### Dataset entries
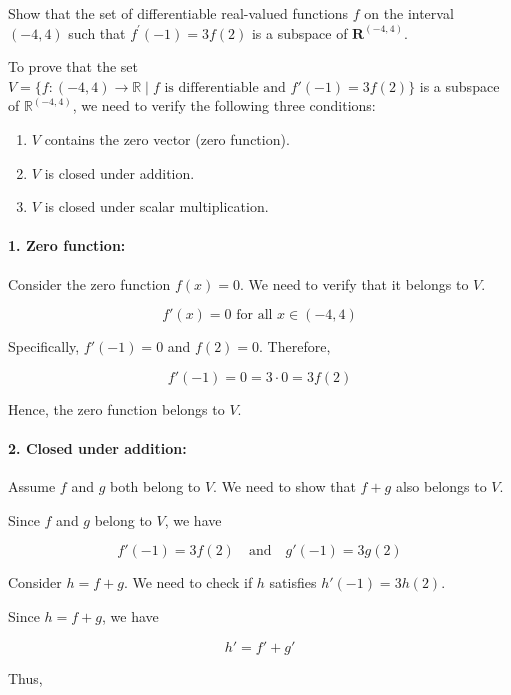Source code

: \begin{exercise}
    Show that the set of differentiable real-valued functions $f$ on the interval $(-4,4)$ such that $f^{\prime}(-1)=3 f(2)$ is a subspace of $\mathbf{R}^{(-4,4)}$.
\end{exercise}
\begin{solution}
To prove that the set \( V = \{ f : (-4,4) \to \mathbb{R} \mid f \text{ is differentiable and } f'(-1) = 3f(2) \} \) is a subspace of \( \mathbb{R}^{(-4,4)} \), we need to verify the following three conditions:

\begin{enumerate}
    \item \( V \) contains the zero vector (zero function).
    \item \( V \) is closed under addition.
    \item \( V \) is closed under scalar multiplication.
\end{enumerate}

\paragraph{1. Zero function:}

Consider the zero function \( f(x) = 0 \). We need to verify that it belongs to \( V \).

\[
f'(x) = 0 \text{ for all } x \in (-4,4)
\]

Specifically, \( f'(-1) = 0 \) and \( f(2) = 0 \). Therefore,

\[
f'(-1) = 0 = 3 \cdot 0 = 3f(2)
\]

Hence, the zero function belongs to \( V \).

\paragraph{2. Closed under addition:}

Assume \( f \) and \( g \) both belong to \( V \). We need to show that \( f + g \) also belongs to \( V \).

Since \( f \) and \( g \) belong to \( V \), we have

\[
f'(-1) = 3f(2) \quad \text{and} \quad g'(-1) = 3g(2)
\]

Consider \( h = f + g \). We need to check if \( h \) satisfies \( h'(-1) = 3h(2) \).

Since \( h = f + g \), we have

\[
h' = f' + g'
\]

Thus,


\end{solution}
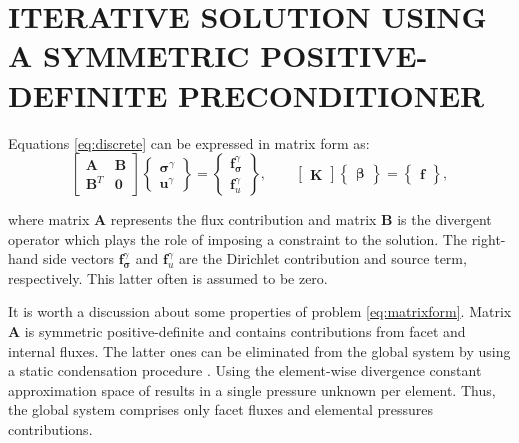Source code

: \documentclass{wccm2024}
\begin{document}
\section{ITERATIVE SOLUTION USING A SYMMETRIC POSITIVE-DEFINITE PRECONDITIONER}

Equations \eqref{eq:discrete} can be expressed in matrix form as:
\vskip -0.3cm
\begin{equation} \label{eq:matrixform}
    \begin{bmatrix}
        \mathbf{A} & \mathbf{B} \\
        \mathbf{B}^T & \mathbf{0}
    \end{bmatrix}
    \begin{Bmatrix}
        \boldsymbol{\sigma}^\gamma \\
        \mathbf{u}^\gamma
    \end{Bmatrix}
    =
    \begin{Bmatrix}
        \mathbf{f}^\gamma_{\boldsymbol{\sigma}} \\
        \mathbf{f}^\gamma_{u}
    \end{Bmatrix}, \qquad
    \begin{bmatrix}
        \mathbf{K}
    \end{bmatrix}
    \begin{Bmatrix}
        \mathbf{\boldsymbol{\beta}}
    \end{Bmatrix}
    =
    \begin{Bmatrix}
        \mathbf{f}
    \end{Bmatrix},
\end{equation}

\noindent where matrix $\mathbf{A}$ represents the flux contribution and matrix $\mathbf{B}$ is the divergent operator which plays the role of imposing a constraint to the solution. The right-hand side vectors $\mathbf{f}^\gamma_{\boldsymbol{\sigma}}$ and $\mathbf{f}^\gamma_{u}$ are the Dirichlet contribution and source term, respectively. This latter often is assumed to be zero.

It is worth a discussion about some properties of problem \eqref{eq:matrixform}. Matrix $\mathbf{A}$ is symmetric positive-definite and contains contributions from facet and internal fluxes. The latter ones can be eliminated from the global system by using a static condensation procedure \cite{guyan1965reduction}. Using the element-wise divergence constant approximation space of \cite{devloo2022efficient} results in a single pressure unknown per element. Thus, the global system comprises only facet fluxes and elemental pressures contributions.
\end{document}
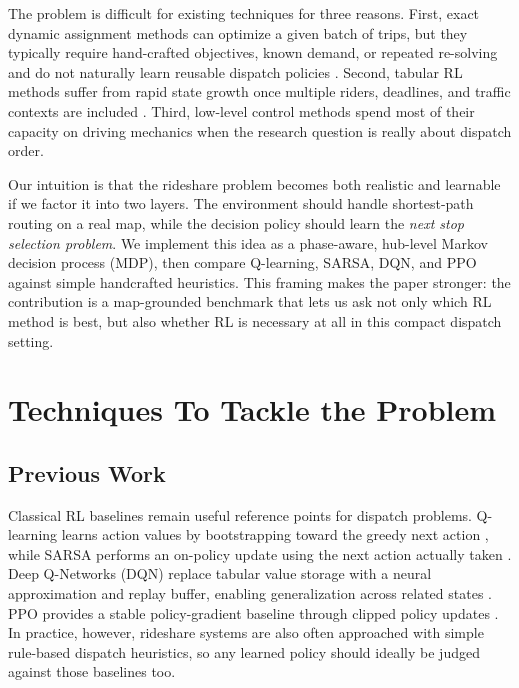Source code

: \documentclass{article}
\begin{document}
The problem is difficult for existing techniques for three reasons. First, exact dynamic assignment methods can optimize a given batch of trips, but they typically require hand-crafted objectives, known demand, or repeated re-solving and do not naturally learn reusable dispatch policies \citep{alonso2017ride}. Second, tabular RL methods suffer from rapid state growth once multiple riders, deadlines, and traffic contexts are included \citep{watkins1992q, rummery1994line}. Third, low-level control methods spend most of their capacity on driving mechanics when the research question is really about dispatch order.

Our intuition is that the rideshare problem becomes both realistic and learnable if we factor it into two layers. The environment should handle shortest-path routing on a real map, while the decision policy should learn the \emph{next stop selection problem}. We implement this idea as a phase-aware, hub-level Markov decision process (MDP), then compare Q-learning, SARSA, DQN, and PPO against simple handcrafted heuristics. This framing makes the paper stronger: the contribution is a map-grounded benchmark that lets us ask not only which RL method is best, but also whether RL is necessary at all in this compact dispatch setting.

\section{Techniques To Tackle the Problem}

\subsection{Previous Work}
Classical RL baselines remain useful reference points for dispatch problems. Q-learning learns action values by bootstrapping toward the greedy next action \citep{watkins1992q}, while SARSA performs an on-policy update using the next action actually taken \citep{rummery1994line}. Deep Q-Networks (DQN) replace tabular value storage with a neural approximation and replay buffer, enabling generalization across related states \citep{mnih2015dqn}. PPO provides a stable policy-gradient baseline through clipped policy updates \citep{schulman2017ppo}. In practice, however, rideshare systems are also often approached with simple rule-based dispatch heuristics, so any learned policy should ideally be judged against those baselines too.
\end{document}
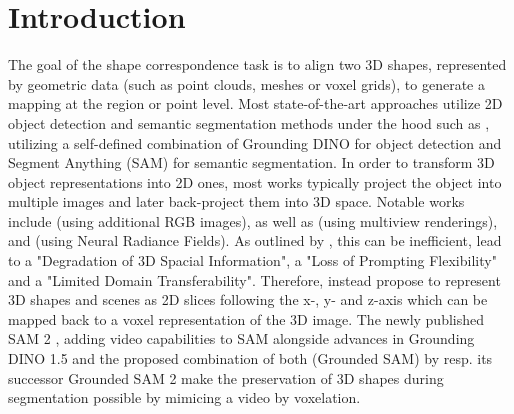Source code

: \section{Introduction}
\label{sec:intro}

The goal of the shape correspondence task is to align two 3D shapes, represented by geometric data (such as point clouds, meshes or voxel grids), to generate a mapping at the region or point level. Most state-of-the-art approaches utilize 2D object detection and semantic segmentation methods under the hood such as \citet{abdelreheem_zero-shot_2023}, utilizing a self-defined combination of Grounding DINO \cite{liu_grounding_2024} for object detection and Segment Anything (SAM) \cite{kirillov_segment_2023} for semantic segmentation. In order to transform 3D object representations into 2D ones, most works typically project the object into multiple images and later back-project them into 3D space. Notable works include \citet{yang_sam3d_2023} (using additional RGB images), \citet{liu_partslip_2022} as well as \citet{abdelreheem_zero-shot_2023} (using multiview renderings), and \citet{cen_segment_2023} (using Neural Radiance Fields). As outlined by \citet{guo_sam2point_2024}, this can be inefficient, lead to a "Degradation of 3D Spacial Information", a "Loss of Prompting Flexibility" and a "Limited Domain Transferability". Therefore, \citet{guo_sam2point_2024} instead propose to represent 3D shapes and scenes as 2D slices following the x-, y- and z-axis which can be mapped back to a voxel representation of the 3D image. The newly published SAM 2 \cite{ravi_sam_2024}, adding video capabilities to SAM alongside advances in Grounding DINO 1.5 \cite{ren_grounding_2024} and the proposed combination of both (Grounded SAM) by \citet{ren_grounded_2024} resp. its successor Grounded SAM 2 make the preservation of 3D shapes during segmentation possible by mimicing a video by voxelation.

### Problem
Where the word "need" appears in a line of the entries, copy that line.

### Output
To prove that the set \( V = \{ f : (-4,4) \to \mathbb{R} \mid f \text{ is differentiable and } f'(-1) = 3f(2) \} \) is a subspace of \( \mathbb{R}^{(-4,4)} \), we need to verify the following three conditions:
Consider the zero function \( f(x) = 0 \). We need to verify that it belongs to \( V \).
Assume \( f \) and \( g \) both belong to \( V \). We need to show that \( f + g \) also belongs to \( V \).
Consider \( h = f + g \). We need to check if \( h \) satisfies \( h'(-1) = 3h(2) \).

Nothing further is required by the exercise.